O som contínuo de teclas é a única coisa que pode ser ouvida no escritório. Um homem pode ser visto, teclando de forma solitária em um escritório de porte considerável, com diversos cubículos vazios. É depois do horário de trabalho, e ele é o único que permaneceu por ali.
O nome deste homem é Rodrik. Ele é um novato por ali, e está nos seus primeiros dias de trabalho. O último a cumprir o cargo dele pediu demissão, e não foi um cara muito legal. Deixou pilhas e pilhas de trabalho incompleto, que precisa ser terminado o mais rápido o possível.
Rodrik tecla em meio ao silêncio, encarando planilhas e arquivos de texto, montando relatórios e lutando contra o cansaço. Se ele quer subir de cargo rapidamente nesta empresa, terá que provar o seu valor logo de início, e essa é a oportunidade perfeita que não há opção melhor que ele para este serviço.
Seu corpo, no entanto, não está colaborando. Ele consegue sentir seus olhos pesando e os pisca, tentando afastar o sono. No entanto, suas pálpebras lhe pregam uma peça e se fecham por alguns segundos.
Ele se desperta de seu pequeno transe sonolento ao ouvir um som alto e estridente. Rodrik rapidamente se levanta da cadeira onde está sentado, que desliza para longe dele e se choca contra um gaveteiro de metal. A comoção é o suficiente para acordá-lo de vez, com o coração quase saindo pela sua boca.
O homem assustado olha ao redor e se questiona se ele realmente ouviu o que pensou ter ouvido. Talvez tenha sido só um delírio. Um pequeno pesadelo, criado pela sua mente para acordá-lo.
Ainda sem se sentar, ele pega sua xícara de café e a leva até a boca, apenas para não encontrar líquido nenhum lá dentro.
– Droga… – ele murmura para si mesmo e começa a se arrastar na direção da copa. Felizmente, a copa fica no mesmo andar onde ele trabalha, então ele não precisará andar muito para preparar um café.
No meio do caminho ele deixa sua caneca vazia sobre uma mesa desocupada e faz um desvio rápido para ir até o banheiro. Lá dentro, ele lava o rosto e se olha no espelho.
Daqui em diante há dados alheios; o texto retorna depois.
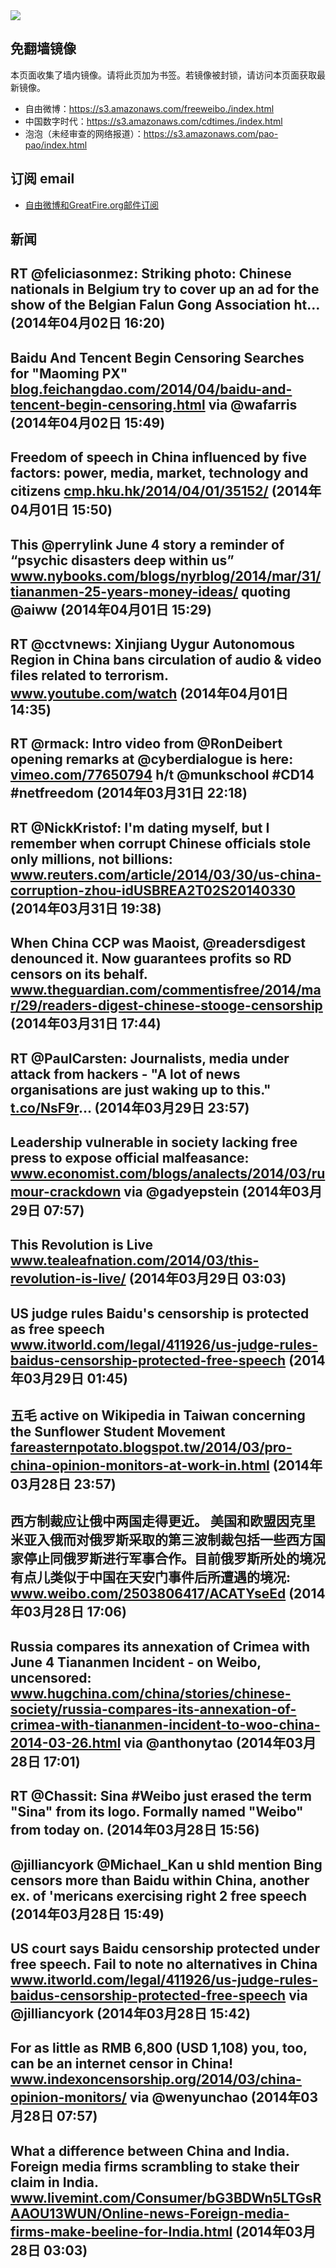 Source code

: <img src="https://raw.githubusercontent.com/greatfire/z/master/logos.gif" />

## 免翻墙镜像
本页面收集了墙内镜像。请将此页加为书签。若镜像被封锁，请访问本页面获取最新镜像。
* 自由微博：https://s3.amazonaws.com/freeweibo./index.html
* 中国数字时代：https://s3.amazonaws.com/cdtimes./index.html
* 泡泡（未经审查的网络报道）：https://s3.amazonaws.com/pao-pao/index.html

## 订阅 email
* <a href="https://greatfire.us7.list-manage.com/subscribe?u=854fca58782082e0cbdf204a0&id=c78949b93c">自由微博和GreatFire.org邮件订阅</a>
		
## 新闻
RT @feliciasonmez: Striking photo: Chinese nationals in Belgium try to cover up an ad for the show of the Belgian Falun Gong Association ht… (2014年04月02日 16:20)
 ---
Baidu And Tencent Begin Censoring Searches for "Maoming PX" <a href="http://blog.feichangdao.com/2014/04/baidu-and-tencent-begin-censoring.html">blog.feichangdao.com/2014/04/baidu-and-tencent-begin-censoring.html</a> via @wafarris (2014年04月02日 15:49)
 ---
Freedom of speech in China influenced by five factors: power, media, market, technology and citizens <a href="http://cmp.hku.hk/2014/04/01/35152/?utm_source=twitterfeed&utm_medium=twitter">cmp.hku.hk/2014/04/01/35152/</a> (2014年04月01日 15:50)
 ---
This @perrylink June 4 story a reminder of “psychic disasters deep within us” <a href="http://www.nybooks.com/blogs/nyrblog/2014/mar/31/tiananmen-25-years-money-ideas/">www.nybooks.com/blogs/nyrblog/2014/mar/31/tiananmen-25-years-money-ideas/</a> quoting @aiww (2014年04月01日 15:29)
 ---
RT @cctvnews: Xinjiang Uygur Autonomous Region in China bans circulation of audio &amp; video files related to terrorism. <a href="http://www.youtube.com/watch?v=rX0K8rr3RWw&list=PLt-M8o1W_GdSherIG5KY36Wp4Vj0qiqG5">www.youtube.com/watch</a> (2014年04月01日 14:35)
 ---
RT @rmack: Intro video from @RonDeibert opening remarks at @cyberdialogue is here: <a href="http://vimeo.com/77650794">vimeo.com/77650794</a> h/t @munkschool #CD14 #netfreedom (2014年03月31日 22:18)
 ---
RT @NickKristof: I'm dating myself, but I remember when corrupt Chinese officials stole only millions, not billions: <a href="http://www.reuters.com/article/2014/03/30/us-china-corruption-zhou-idUSBREA2T02S20140330">www.reuters.com/article/2014/03/30/us-china-corruption-zhou-idUSBREA2T02S20140330</a> (2014年03月31日 19:38)
 ---
When China CCP was Maoist, @readersdigest denounced it. Now guarantees profits so RD censors on its behalf.   <a href="http://www.theguardian.com/commentisfree/2014/mar/29/readers-digest-chinese-stooge-censorship?CMP=twt_gu">www.theguardian.com/commentisfree/2014/mar/29/readers-digest-chinese-stooge-censorship</a> (2014年03月31日 17:44)
 ---
RT @PaulCarsten: Journalists, media under attack from hackers - "A lot of news organisations are just waking up to this." <a href="http://t.co/NsF9r">t.co/NsF9r</a>… (2014年03月29日 23:57)
 ---
Leadership vulnerable in society lacking free press to expose official malfeasance: <a href="http://www.economist.com/blogs/analects/2014/03/rumour-crackdown?utm_content=bufferfbde3&utm_medium=social&utm_source=twitter.com&utm_campaign=buffer">www.economist.com/blogs/analects/2014/03/rumour-crackdown</a> via @gadyepstein (2014年03月29日 07:57)
 ---
This Revolution is Live <a href="http://www.tealeafnation.com/2014/03/this-revolution-is-live/">www.tealeafnation.com/2014/03/this-revolution-is-live/</a> (2014年03月29日 03:03)
 ---
US judge rules Baidu's censorship is protected as free speech <a href="http://www.itworld.com/legal/411926/us-judge-rules-baidus-censorship-protected-free-speech">www.itworld.com/legal/411926/us-judge-rules-baidus-censorship-protected-free-speech</a> (2014年03月29日 01:45)
 ---
五毛 active on Wikipedia in Taiwan concerning the Sunflower Student Movement <a href="http://fareasternpotato.blogspot.tw/2014/03/pro-china-opinion-monitors-at-work-in.html?utm_content=buffer2b766&utm_medium=social&utm_source=twitter.com&utm_campaign=buffer">fareasternpotato.blogspot.tw/2014/03/pro-china-opinion-monitors-at-work-in.html</a> (2014年03月28日 23:57)
 ---
西方制裁应让俄中两国走得更近。 美国和欧盟因克里米亚入俄而对俄罗斯采取的第三波制裁包括一些西方国家停止同俄罗斯进行军事合作。目前俄罗斯所处的境况有点儿类似于中国在天安门事件后所遭遇的境况: <a href="http://www.weibo.com/2503806417/ACATYseEd">www.weibo.com/2503806417/ACATYseEd</a> (2014年03月28日 17:06)
 ---
Russia compares its annexation of Crimea with June 4 Tiananmen Incident - on Weibo, uncensored: <a href="http://www.hugchina.com/china/stories/chinese-society/russia-compares-its-annexation-of-crimea-with-tiananmen-incident-to-woo-china-2014-03-26.html#.UzU6E8W8whI.twitter">www.hugchina.com/china/stories/chinese-society/russia-compares-its-annexation-of-crimea-with-tiananmen-incident-to-woo-china-2014-03-26.html</a> via @anthonytao (2014年03月28日 17:01)
 ---
RT @Chassit: Sina #Weibo just erased the term "Sina" from its logo. Formally named "Weibo" from today on. (2014年03月28日 15:56)
 ---
@jilliancyork @Michael_Kan u shld mention Bing censors more than Baidu within China, another ex. of 'mericans exercising right 2 free speech (2014年03月28日 15:49)
 ---
US court says Baidu censorship protected under free speech. Fail to note no alternatives in China <a href="http://www.itworld.com/legal/411926/us-judge-rules-baidus-censorship-protected-free-speech">www.itworld.com/legal/411926/us-judge-rules-baidus-censorship-protected-free-speech</a> via @jilliancyork (2014年03月28日 15:42)
 ---
For as little as RMB 6,800 (USD 1,108) you, too, can be an internet censor in China! <a href="http://www.indexoncensorship.org/2014/03/china-opinion-monitors/?utm_content=bufferd407d&utm_medium=social&utm_source=twitter.com&utm_campaign=buffer">www.indexoncensorship.org/2014/03/china-opinion-monitors/</a> via @wenyunchao (2014年03月28日 07:57)
 ---
What a difference between China and India. Foreign media firms scrambling to stake their claim in India. <a href="http://www.livemint.com/Consumer/bG3BDWn5LTGsRAAOU13WUN/Online-news-Foreign-media-firms-make-beeline-for-India.html">www.livemint.com/Consumer/bG3BDWn5LTGsRAAOU13WUN/Online-news-Foreign-media-firms-make-beeline-for-India.html</a> (2014年03月28日 03:03)
 ---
O banheiro masculino não é nada demais. Três mictórios adjacentes um do outro e duas divisórias sanitárias ficam frente a frente, e ao lado estão as três pias, das quais uma está quebrada e sua torneira não jorra água.
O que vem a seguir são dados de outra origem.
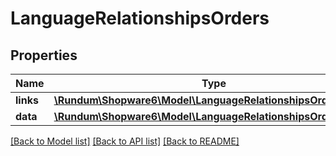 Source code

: # LanguageRelationshipsOrders

## Properties
Name | Type | Description | Notes
------------ | ------------- | ------------- | -------------
**links** | [**\Rundum\Shopware6\Model\LanguageRelationshipsOrdersLinks**](LanguageRelationshipsOrdersLinks.md) |  | [optional] 
**data** | [**\Rundum\Shopware6\Model\LanguageRelationshipsOrdersData[]**](LanguageRelationshipsOrdersData.md) |  | [optional] 

[[Back to Model list]](../../README.md#documentation-for-models) [[Back to API list]](../../README.md#documentation-for-api-endpoints) [[Back to README]](../../README.md)

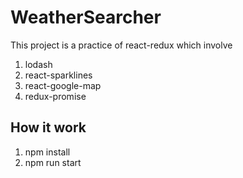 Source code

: # WeatherSearcher
This project is a practice of react-redux which involve
1. lodash
2. react-sparklines
3. react-google-map
4. redux-promise

## How it work
1. npm install
2. npm run start
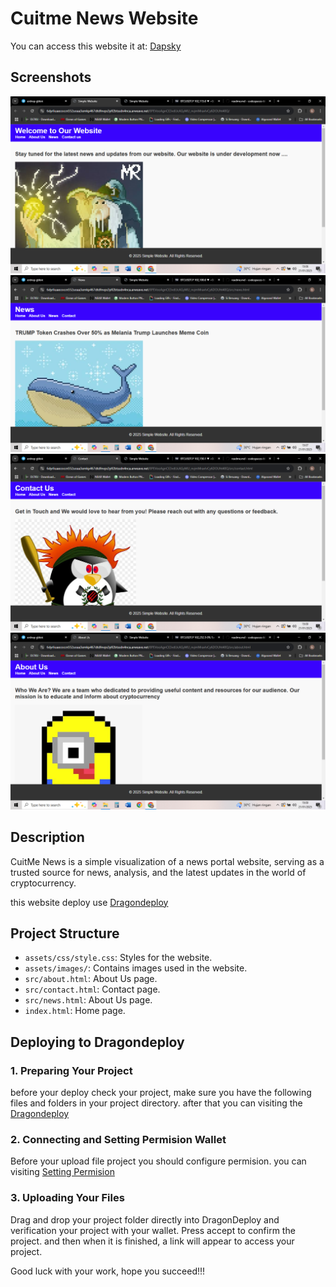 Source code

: # Cuitme News Website

You can access this website it at: [Dapsky](https://arweave.net/8PEVooAgnCE3vdUcAGyMU_nvjmMravlvCy6DOUht40Q/)

## Screenshots

![Homepage Screenshot](assets/sc/home.png)
![Newspage  Screenshot](assets/sc/news.png)
![Contact Screenshot](assets/sc/contact.png)
![About Screenshot](assets/sc/about.png)

## Description

CuitMe News is a simple visualization of a news portal website, serving as a trusted source for news, analysis, and the latest updates in the world of cryptocurrency.

this website deploy use [Dragondeploy](https://dragondeploy.xyz/)

## Project Structure

- `assets/css/style.css`: Styles for the website.
- `assets/images/`: Contains images used in the website.
- `src/about.html`: About Us page.
- `src/contact.html`: Contact page.
- `src/news.html`: About Us page.
- `index.html`: Home page.

## Deploying to Dragondeploy

### 1. Preparing Your Project

before your deploy check your project, make sure you have the following files and folders in your project directory. after that
you can visiting the [Dragondeploy](https://dragondeploy.xyz/)

### 2. Connecting and Setting Permision Wallet

Before your upload file project you should configure permision.
you can visiting [Setting Permision](https://dragondeploy.xyz/pro-tips)

### 3. Uploading Your Files

Drag and drop your project folder directly into DragonDeploy and verification your project with your wallet. Press accept to confirm the project. and then when it is finished, a link will appear to access your project.

Good luck with your work, hope you succeed!!!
Rodrik se encara no espelho. Sua camisa social bege está com algumas pequenas manchas de café na altura do peito, tão pequenas e imperceptíveis que alguém só perceberia caso encarasse ele por um bom tempo. Seus olhos estão fundos e com olheiras, levemente avermelhados de tanto olhar para a tela de um computador. Suas orelhas de el’dorei estão levemente amassadas e avermelhadas, de tanto usar o fone de ouvidos com microfone fornecido pela sua empresa, para que ele possa realizar ligações e atender clientes. Embora ele estivesse completando 28 anos no próximo mês, o esforço está drenando sua juventude rápido.
– Será que todo esse trabalho realmente vale a pena? – ele questiona para si mesmo antes de ouvir um outro som. Desta vez o som não foi tão estrondoso, e se pareceu mais com o de uma cadeira se arrastando.
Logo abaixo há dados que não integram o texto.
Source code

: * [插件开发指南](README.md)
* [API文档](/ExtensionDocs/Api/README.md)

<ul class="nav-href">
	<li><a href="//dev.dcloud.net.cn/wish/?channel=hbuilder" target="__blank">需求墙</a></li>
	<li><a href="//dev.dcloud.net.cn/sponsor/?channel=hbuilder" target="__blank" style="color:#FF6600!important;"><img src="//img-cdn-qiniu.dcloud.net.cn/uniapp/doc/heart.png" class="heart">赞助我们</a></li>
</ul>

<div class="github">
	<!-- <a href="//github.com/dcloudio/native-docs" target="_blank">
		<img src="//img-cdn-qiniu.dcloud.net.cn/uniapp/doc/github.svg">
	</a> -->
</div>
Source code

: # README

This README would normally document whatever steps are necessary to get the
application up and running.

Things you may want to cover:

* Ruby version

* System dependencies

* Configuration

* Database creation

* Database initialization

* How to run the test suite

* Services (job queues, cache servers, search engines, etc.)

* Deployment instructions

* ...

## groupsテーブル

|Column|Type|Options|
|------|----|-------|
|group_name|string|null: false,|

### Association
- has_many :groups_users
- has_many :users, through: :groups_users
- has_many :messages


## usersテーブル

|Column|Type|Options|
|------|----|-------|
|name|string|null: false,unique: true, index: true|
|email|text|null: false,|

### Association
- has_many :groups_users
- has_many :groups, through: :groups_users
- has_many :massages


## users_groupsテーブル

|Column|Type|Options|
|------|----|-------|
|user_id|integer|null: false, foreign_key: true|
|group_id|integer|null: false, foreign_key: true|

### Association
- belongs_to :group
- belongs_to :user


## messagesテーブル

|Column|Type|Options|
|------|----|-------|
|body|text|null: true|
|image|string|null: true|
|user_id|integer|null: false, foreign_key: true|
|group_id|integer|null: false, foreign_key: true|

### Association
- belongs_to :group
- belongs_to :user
Rodrik se afasta do espelho e sai do banheiro, retornando até sua caneca vazia. Lá, ele olha de um lado para o outro, procurando a origem do som. Os corredores ainda estão escuros, e aparentemente vazios. Não há nenhum movimento dentro dos cubículos do escritório. Não que ele consiga ver, pelo menos.
Ele pega a sua caneca e continua indo até a copa. Talvez ele não esteja sozinho ali, afinal. Algum colaborador deve ter decidido fazer hora extra também. Com um suspiro, ele vira a última esquina no caminho até a tão sonhada máquina de café expresso.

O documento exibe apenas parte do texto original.